Created on 07-01-2016 02:19 PM - edited 08-17-2019 11:50 AM
Spark is notoriously knobby when it comes to tuning applications and requesting resources. While this added freedom gives us an incredible amount of control and flexibility when running our applications, it also gives us an opportunity to make a lot of mistakes. This guide is for Spark 1.5 and earlier. Spark 1.6 introduces a new setting that allows for a less rigid mapping of the memory areas.
There are a lot of knobs in spark to tune, knowing which ones do what will allow you to maximize your memory usage, and understand why you’re doing what you're doing.
Most people think when requesting 10g for a worker with Spark, your application has 10g of memory for caching, but its actually quite more complex than that. A Spark executor has several memory areas allocated, and knowing what these areas are for will help understand the best allocation for resources.
An executor has two regions, room for caching, and room for aggregations pre-shuffle. Depending on the workload, we can optimize these to use a minimal amount of resources when running our application.
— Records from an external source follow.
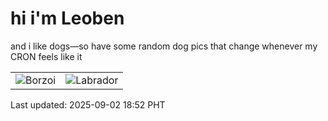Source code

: # hi i'm Leoben

and i like dogs—so have some random dog pics that change whenever my CRON feels like it

|  |  |
|--------|----------|
| ![Borzoi](https://random-dog-vercel.vercel.app/api/random-borzoi?v=1756810346) | ![Labrador](https://random-dog-vercel.vercel.app/api/random-labrador?v=1756810346) |

Last updated: 2025-09-02 18:52 PHT
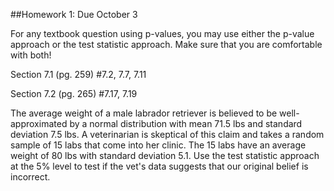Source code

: ##Homework 1: Due October 3

For any textbook question using p-values, you may use either the p-value approach or the test statistic approach. Make sure that you are comfortable with both! 

Section 7.1 (pg. 259) #7.2, 7.7, 7.11

Section 7.2 (pg. 265) #7.17, 7.19

The average weight of a male labrador retriever is believed to be well-approximated by a normal distribution with mean 71.5 lbs and standard deviation 7.5 lbs. A veterinarian is skeptical of this claim and takes a random sample of 15 labs that come into her clinic. The 15 labs have an average weight of 80 lbs with standard deviation 5.1. Use the test statistic approach at the 5% level to test if the vet's data suggests that our original belief is incorrect.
Lets take a look at a picture that at a high level sums up our executor.
When we request an executor of 10gb to YARN will allocate a JVM on a worker node that looks like something to the left. So the first thing that sticks out is that we 10gb JVM, but Spark has a "safety" region. This is to help prevent OOMs. This number is 90% of total executor memory and is controlled internally and not exposed to the developers. The configuration is named: spark.storage.safetyFraction. So our 10gb executor has 9gb of usable space.
The next thing we see is two distinct boxes: shuffle and storage. These are percentages of the total safety memory. They are controlled by two configs: spark.storage.memoryFraction and spark.shuffle.memoryFraction which are by default 60% and 20%. So with a 10gb executor, we have 90%*60% or 5.4gb for "storage." That means each 10gb executor has 5.4 gb set aside for caching data. If the data doesn't fit entirely into memory, depending on the storage level, it may spill to disk or only cache what it can, this will be discussed later on.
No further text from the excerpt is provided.